El regreso del tema inicial, ahora con el peso añadido de la imponente sección de contrabajos de los Berliner, confirmó que la Décima era la obra de un hombre que aún disfrutaba plenamente de la vida y que definitivamente no estaba listo para afrontar la muerte. Un oleaje sonoro con aires de órgano, muy diferente a todo lo escuchado en su obra anterior, daba paso a un conjunto casi cacofónico, rematado por una trompeta persistente y penetrante en lo alto del cielo, ¡qué infierno había previsto Mahler a principios del siglo XX! Su música parecía presagiar el despertar de un nuevo lenguaje armónico. Ojalá hubiera vivido un poco más para completar los cuatro movimientos finales.

Para cerrar la velada disfrutamos de Das Lied von der Erde. A menudo considerada una 'sinfonía vocal', esta partitura se inspira en la poesía china de Li Bai, donde "Un mono se sienta y llora a la luna sobre la tumba". Utilizando traducciones y adaptaciones del poeta alemán Hans Bethge (más algunas adiciones propias), el resultado es una obra bastante deprimente.
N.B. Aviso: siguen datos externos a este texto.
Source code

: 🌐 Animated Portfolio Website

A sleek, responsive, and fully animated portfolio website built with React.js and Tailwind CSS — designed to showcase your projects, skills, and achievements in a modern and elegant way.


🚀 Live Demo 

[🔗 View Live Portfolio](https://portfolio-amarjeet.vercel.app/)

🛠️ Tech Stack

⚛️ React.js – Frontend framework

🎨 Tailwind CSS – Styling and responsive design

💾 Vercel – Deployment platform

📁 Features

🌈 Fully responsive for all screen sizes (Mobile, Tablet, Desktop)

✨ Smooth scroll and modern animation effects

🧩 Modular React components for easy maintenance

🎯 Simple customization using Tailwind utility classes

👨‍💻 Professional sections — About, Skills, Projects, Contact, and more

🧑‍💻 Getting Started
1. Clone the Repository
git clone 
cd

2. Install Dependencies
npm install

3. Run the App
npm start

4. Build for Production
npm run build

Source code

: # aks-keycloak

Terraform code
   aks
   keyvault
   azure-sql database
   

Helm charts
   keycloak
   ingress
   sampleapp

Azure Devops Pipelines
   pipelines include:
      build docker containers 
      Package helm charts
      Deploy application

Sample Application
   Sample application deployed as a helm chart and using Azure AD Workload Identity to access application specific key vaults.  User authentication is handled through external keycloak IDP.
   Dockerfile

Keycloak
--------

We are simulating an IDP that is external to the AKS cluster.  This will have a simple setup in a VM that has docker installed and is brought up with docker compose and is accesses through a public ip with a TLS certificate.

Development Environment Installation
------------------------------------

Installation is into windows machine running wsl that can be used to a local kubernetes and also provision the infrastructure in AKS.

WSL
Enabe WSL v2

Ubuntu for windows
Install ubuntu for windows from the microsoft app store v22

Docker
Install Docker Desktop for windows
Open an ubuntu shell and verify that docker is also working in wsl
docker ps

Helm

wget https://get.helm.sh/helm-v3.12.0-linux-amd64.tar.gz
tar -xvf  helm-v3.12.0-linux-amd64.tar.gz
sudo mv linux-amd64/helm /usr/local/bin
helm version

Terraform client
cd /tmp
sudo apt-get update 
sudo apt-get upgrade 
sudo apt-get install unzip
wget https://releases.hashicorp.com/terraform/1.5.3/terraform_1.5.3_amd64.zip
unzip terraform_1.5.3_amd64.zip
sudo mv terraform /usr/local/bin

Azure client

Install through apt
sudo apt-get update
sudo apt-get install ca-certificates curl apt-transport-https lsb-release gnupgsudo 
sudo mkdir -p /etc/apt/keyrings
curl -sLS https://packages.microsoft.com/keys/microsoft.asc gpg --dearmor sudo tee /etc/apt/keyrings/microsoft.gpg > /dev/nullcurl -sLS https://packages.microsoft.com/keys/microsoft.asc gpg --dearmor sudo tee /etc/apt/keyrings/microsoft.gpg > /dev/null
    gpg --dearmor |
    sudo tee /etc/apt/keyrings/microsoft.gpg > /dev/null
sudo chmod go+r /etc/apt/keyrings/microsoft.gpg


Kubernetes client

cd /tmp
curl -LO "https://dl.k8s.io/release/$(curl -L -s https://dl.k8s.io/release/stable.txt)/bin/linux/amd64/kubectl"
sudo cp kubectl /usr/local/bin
Dos personajes vocales distintos ocupan el centro del escenario: un borracho sentado junto a una tumba, ahogando sus penas, y una doncella en el otoño de su vida, aún apreciando las cosas buenas de la vida.

El tenor Benjamin Bruns irrumpió con fuerza en Das Trinklied vom Jammer der Erde. La vida era ciertamente oscura mientras él convocaba todo el deseo de quien anhela liberarse de este mundo. La imagen de ese mono sentado sobre la tumba es lo suficientemente aterradora como para llevar a un hombre a vaciar su copa y aún así volver a por más. En contraste, las conmovedoras melodías de Dorottya Láng serpenteaban y languidecían, saboreando y provocando todo a la vista antes de que los berlineses cobraran vida intermitentemente, al estilo de un carnaval. Cuando el borracho regresó en Der Trunkene im Frühling, su desesperación era evidente para todos, como si el canto de los flautines no fuera suficiente para sacarlo de su éxtasis de ebriaguez.

Llena de promesas orientales, una sombra descendió en Der Abschied, una metáfora muy adecuada para la velada. El corno inglés y la flauta, respectivamente, nos condujeron hacia una barca plateada. Mahler, quizás, encontrando la paz con el mundo después de tanto dolor personal. Ayudado por sus mandolinas y armonios favoritos, oscuros trombones y trompas con campanas en alto resonaron profundamente antes de que Láng hiciera una última y enfática súplica. Mahler buscaba paz para su corazón solitario, pero no encontraba la resolución que tanto anhelaba. "¡Mi corazón está quieto y espera su hora! Para siempre... Para siempre..." Un final sublime.